Copy every line of the entries that has the string "investimento" in it.
-- Opening Marker --
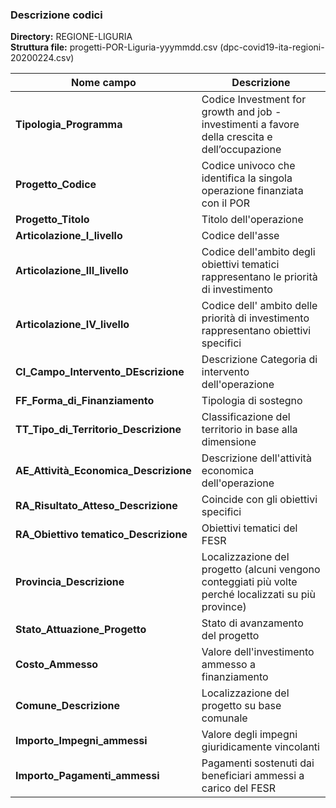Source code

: ### Descrizione codici

**Directory:**  REGIONE-LIGURIA<br>
**Struttura file:** progetti-POR-Liguria-yyymmdd.csv (dpc-covid19-ita-regioni-20200224.csv)<br>

| Nome campo                  | Descrizione                       |
|-----------------------------|-----------------------------------|
**Tipologia_Programma** | Codice	Investment for growth and job -  investimenti a favore della crescita e dell’occupazione |
**Progetto_Codice** | Codice univoco che identifica la singola operazione finanziata con il POR |
**Progetto_Titolo** | Titolo dell'operazione |
**Articolazione_I_livello** | Codice dell'asse |
**Articolazione_III_livello** | Codice dell'ambito degli obiettivi tematici rappresentano le priorità di investimento |
**Articolazione_IV_livello** | Codice	dell' ambito delle priorità di investimento rappresentano obiettivi specifici |
**CI_Campo_Intervento_DEscrizione** | Descrizione	Categoria di intervento dell'operazione |
**FF_Forma_di_Finanziamento** | Tipologia di sostegno |
**TT_Tipo_di_Territorio_Descrizione** | Classificazione del territorio in base alla dimensione |
**AE_Attività_Economica_Descrizione** | Descrizione dell'attività economica dell'operazione |
**RA_Risultato_Atteso_Descrizione** | Coincide con gli obiettivi specifici
**RA_Obiettivo tematico_Descrizione** | Obiettivi tematici del FESR |
**Provincia_Descrizione** | Localizzazione del progetto (alcuni vengono conteggiati più volte perché localizzati su più province) |
**Stato_Attuazione_Progetto** |	Stato di avanzamento del progetto |
**Costo_Ammesso**	| Valore dell'investimento ammesso a finanziamento |
**Comune_Descrizione**	| Localizzazione del progetto su base comunale |
**Importo_Impegni_ammessi**	| Valore degli impegni giuridicamente vincolanti |
**Importo_Pagamenti_ammessi** |	Pagamenti sostenuti dai beneficiari ammessi a carico del FESR |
-- Closing Marker --
**ANSWER AREA**.
**Articolazione_III_livello** | Codice dell'ambito degli obiettivi tematici rappresentano le priorità di investimento |
**Articolazione_IV_livello** | Codice	dell' ambito delle priorità di investimento rappresentano obiettivi specifici |
**Costo_Ammesso**	| Valore dell'investimento ammesso a finanziamento |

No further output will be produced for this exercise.